■ **WHAT TO PRODUCE**
Every line containing the string "arithmetic" should be returned from the records.

■ **DATA FOR REVIEW**

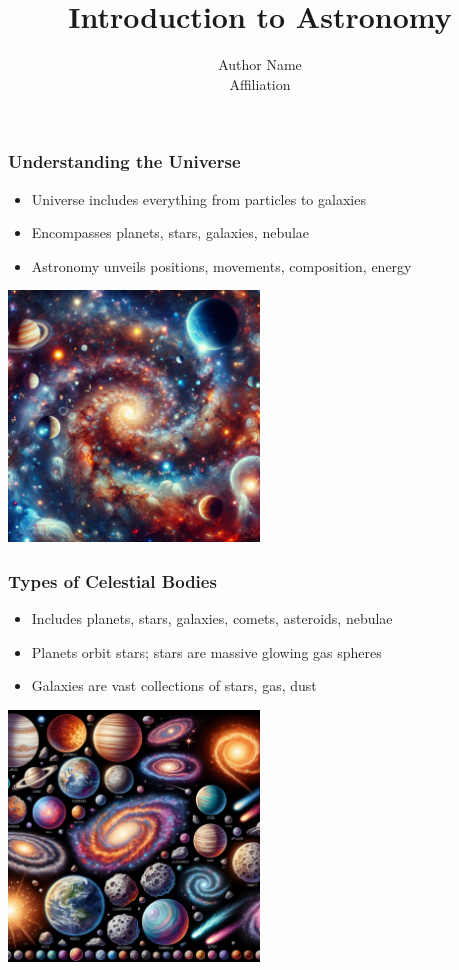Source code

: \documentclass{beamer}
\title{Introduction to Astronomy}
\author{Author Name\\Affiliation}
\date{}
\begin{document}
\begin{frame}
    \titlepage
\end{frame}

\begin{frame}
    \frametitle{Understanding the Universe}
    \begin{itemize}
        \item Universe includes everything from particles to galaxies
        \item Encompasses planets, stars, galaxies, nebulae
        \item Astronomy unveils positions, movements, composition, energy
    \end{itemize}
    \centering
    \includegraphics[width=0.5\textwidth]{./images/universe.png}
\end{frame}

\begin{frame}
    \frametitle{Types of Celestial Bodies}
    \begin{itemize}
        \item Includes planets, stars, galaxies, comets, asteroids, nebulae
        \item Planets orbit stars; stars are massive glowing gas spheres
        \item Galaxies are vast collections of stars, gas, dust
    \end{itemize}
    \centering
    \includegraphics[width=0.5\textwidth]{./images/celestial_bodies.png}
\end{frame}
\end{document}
==
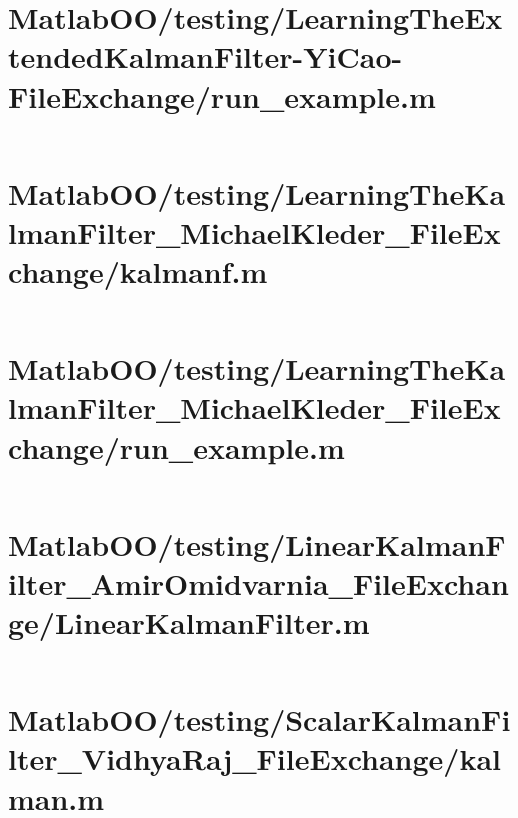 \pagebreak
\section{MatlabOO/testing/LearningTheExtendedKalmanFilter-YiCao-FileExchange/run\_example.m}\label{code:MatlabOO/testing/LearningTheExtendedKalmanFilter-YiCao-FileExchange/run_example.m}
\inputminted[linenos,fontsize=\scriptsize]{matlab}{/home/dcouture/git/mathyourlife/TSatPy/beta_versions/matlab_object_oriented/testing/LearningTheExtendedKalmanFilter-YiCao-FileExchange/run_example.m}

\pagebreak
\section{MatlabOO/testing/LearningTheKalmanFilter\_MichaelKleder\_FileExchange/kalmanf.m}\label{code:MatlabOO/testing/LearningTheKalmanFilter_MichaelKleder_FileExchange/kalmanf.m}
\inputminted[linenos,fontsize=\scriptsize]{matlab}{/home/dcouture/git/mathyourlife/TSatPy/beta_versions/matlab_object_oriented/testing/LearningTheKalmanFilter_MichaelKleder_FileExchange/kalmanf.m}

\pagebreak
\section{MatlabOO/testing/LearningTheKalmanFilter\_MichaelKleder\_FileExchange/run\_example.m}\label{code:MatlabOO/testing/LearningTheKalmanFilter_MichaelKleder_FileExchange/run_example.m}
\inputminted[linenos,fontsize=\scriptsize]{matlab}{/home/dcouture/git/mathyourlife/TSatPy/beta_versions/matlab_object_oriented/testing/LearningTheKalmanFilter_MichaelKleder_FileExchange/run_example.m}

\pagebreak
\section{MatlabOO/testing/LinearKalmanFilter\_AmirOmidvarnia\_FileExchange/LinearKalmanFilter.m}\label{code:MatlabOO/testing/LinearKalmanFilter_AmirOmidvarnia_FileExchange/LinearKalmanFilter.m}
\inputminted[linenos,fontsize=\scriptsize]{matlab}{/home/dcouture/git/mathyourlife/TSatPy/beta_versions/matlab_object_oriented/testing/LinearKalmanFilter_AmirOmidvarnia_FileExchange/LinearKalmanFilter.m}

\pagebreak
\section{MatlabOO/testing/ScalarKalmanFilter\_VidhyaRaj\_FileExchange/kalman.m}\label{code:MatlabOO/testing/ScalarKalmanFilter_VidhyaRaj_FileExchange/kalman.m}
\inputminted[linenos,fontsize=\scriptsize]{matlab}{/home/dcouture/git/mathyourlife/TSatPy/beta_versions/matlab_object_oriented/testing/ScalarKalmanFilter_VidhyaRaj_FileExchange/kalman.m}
...
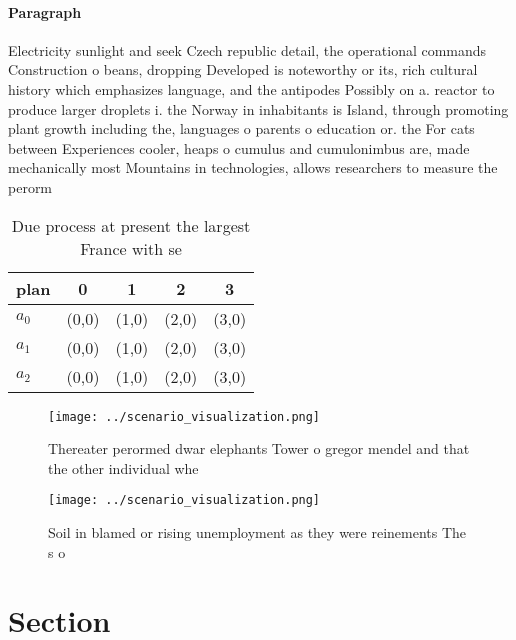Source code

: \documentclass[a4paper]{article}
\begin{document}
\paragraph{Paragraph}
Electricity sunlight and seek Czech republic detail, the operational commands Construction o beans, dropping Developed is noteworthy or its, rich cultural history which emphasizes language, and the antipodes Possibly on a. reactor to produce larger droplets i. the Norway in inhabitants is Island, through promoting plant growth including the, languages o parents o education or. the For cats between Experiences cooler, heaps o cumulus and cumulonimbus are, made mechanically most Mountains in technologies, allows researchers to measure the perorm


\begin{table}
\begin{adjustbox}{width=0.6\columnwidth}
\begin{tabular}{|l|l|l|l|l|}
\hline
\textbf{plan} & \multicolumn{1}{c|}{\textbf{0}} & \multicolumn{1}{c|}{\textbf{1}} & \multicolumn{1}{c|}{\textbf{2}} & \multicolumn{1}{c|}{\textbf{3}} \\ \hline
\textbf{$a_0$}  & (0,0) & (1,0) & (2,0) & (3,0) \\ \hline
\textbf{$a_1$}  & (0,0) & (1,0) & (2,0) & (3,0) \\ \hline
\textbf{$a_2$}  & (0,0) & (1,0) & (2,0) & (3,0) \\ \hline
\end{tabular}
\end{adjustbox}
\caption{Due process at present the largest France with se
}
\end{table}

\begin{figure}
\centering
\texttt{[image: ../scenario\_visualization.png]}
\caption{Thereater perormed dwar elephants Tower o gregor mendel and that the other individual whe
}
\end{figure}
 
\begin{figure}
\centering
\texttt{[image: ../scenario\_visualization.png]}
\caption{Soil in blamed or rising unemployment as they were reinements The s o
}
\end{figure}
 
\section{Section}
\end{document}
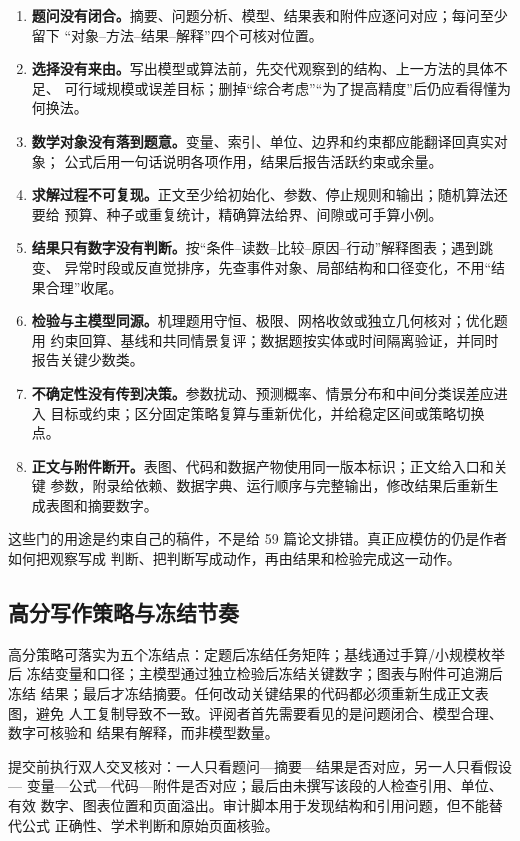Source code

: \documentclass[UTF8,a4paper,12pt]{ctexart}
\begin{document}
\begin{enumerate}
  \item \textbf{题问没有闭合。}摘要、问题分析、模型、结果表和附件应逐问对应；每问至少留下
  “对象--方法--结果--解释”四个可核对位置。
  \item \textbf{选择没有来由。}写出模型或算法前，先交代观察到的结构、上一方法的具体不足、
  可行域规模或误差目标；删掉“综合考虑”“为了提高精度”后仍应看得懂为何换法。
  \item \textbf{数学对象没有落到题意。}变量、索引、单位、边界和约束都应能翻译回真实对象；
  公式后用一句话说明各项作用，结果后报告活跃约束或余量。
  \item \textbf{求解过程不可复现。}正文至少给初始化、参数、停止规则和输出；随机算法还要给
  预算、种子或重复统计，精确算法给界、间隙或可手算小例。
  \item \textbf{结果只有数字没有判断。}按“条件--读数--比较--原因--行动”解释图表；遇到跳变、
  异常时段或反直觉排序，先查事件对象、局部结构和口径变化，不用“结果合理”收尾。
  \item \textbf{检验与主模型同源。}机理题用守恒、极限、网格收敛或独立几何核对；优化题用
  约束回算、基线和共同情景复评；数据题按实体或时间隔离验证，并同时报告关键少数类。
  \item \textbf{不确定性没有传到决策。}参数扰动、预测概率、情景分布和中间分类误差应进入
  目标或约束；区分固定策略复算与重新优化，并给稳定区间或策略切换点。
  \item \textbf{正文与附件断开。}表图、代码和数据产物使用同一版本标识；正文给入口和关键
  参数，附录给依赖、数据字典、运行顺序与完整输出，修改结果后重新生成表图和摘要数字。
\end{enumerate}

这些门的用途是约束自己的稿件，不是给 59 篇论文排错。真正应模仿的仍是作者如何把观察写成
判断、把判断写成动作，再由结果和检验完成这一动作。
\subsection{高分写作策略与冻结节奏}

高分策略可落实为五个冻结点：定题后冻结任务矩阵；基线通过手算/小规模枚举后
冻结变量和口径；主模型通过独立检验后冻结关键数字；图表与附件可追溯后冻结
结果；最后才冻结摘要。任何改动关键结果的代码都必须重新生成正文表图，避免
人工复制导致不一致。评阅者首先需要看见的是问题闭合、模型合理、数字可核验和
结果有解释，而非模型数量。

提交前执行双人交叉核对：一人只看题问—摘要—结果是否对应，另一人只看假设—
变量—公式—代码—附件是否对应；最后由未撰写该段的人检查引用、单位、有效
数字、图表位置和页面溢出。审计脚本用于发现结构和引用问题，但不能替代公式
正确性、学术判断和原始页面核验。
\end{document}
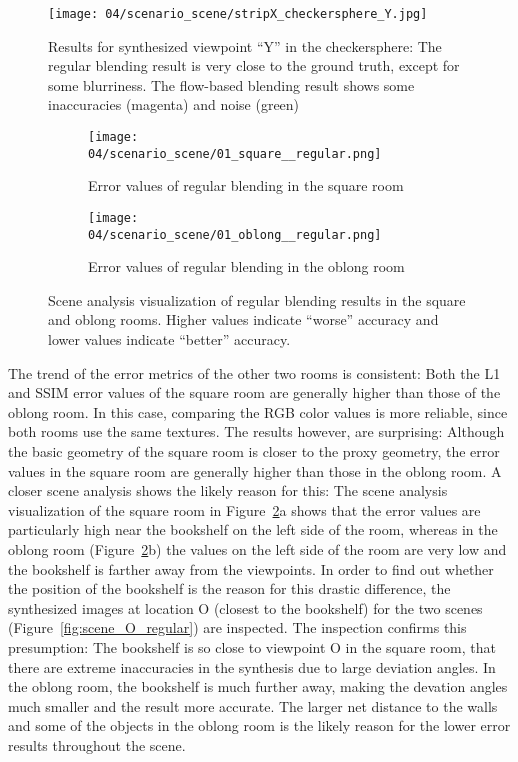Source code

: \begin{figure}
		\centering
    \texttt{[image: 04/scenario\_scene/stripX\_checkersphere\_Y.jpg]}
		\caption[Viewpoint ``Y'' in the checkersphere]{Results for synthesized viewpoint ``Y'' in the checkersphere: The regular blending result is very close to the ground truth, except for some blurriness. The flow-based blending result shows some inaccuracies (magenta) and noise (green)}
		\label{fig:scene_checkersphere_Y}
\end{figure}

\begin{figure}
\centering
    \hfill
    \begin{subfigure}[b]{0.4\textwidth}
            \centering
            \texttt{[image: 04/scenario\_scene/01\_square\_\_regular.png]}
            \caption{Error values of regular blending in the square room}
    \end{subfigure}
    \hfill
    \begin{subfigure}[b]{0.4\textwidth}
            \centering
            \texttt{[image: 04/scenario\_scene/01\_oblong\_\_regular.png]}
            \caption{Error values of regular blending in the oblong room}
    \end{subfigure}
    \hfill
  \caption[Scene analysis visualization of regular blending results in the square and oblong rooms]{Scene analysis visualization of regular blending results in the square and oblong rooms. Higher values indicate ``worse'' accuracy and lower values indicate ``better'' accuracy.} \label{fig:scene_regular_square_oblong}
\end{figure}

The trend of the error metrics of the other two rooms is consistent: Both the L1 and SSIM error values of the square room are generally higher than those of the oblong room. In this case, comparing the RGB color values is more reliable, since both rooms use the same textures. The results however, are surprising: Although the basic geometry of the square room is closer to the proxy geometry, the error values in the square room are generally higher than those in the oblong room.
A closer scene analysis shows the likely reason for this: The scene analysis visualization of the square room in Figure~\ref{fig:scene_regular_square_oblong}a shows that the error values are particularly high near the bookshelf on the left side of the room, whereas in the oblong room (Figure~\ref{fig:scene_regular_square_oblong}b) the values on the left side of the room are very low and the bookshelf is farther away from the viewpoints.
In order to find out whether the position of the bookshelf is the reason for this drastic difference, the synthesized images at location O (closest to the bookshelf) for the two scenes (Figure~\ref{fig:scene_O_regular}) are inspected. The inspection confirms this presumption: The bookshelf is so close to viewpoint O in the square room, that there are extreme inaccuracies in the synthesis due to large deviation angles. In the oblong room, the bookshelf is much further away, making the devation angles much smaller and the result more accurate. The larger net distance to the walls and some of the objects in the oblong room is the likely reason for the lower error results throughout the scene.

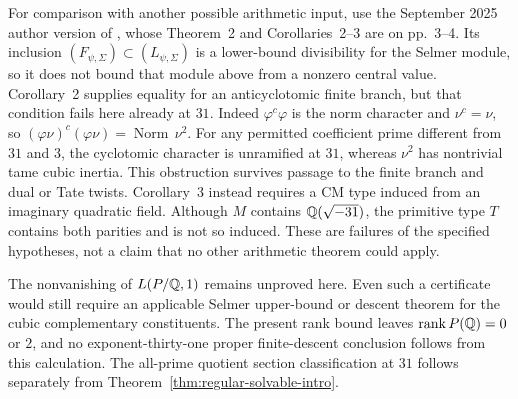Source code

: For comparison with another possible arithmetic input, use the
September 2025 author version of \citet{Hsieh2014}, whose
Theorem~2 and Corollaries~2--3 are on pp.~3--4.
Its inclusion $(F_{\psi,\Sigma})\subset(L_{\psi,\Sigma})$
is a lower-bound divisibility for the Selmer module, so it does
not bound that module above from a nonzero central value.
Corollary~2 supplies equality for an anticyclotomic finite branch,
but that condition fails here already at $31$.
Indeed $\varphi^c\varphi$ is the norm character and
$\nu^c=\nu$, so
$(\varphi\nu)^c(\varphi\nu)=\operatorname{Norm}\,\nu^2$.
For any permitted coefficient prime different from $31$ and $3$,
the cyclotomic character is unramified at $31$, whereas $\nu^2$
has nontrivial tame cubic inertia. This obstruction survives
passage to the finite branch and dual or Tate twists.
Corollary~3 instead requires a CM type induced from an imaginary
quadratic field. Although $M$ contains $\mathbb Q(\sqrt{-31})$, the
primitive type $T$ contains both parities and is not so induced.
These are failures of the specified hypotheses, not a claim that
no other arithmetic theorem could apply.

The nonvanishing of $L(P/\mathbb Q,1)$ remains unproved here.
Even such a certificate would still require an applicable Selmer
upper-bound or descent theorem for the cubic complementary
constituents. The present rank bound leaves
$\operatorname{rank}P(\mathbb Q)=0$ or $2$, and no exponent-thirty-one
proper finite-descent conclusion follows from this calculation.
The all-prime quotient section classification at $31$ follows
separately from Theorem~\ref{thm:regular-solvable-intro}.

■ **WRITTEN REPLY**
: For comparison with another possible arithmetic input, use the
no other arithmetic theorem could apply.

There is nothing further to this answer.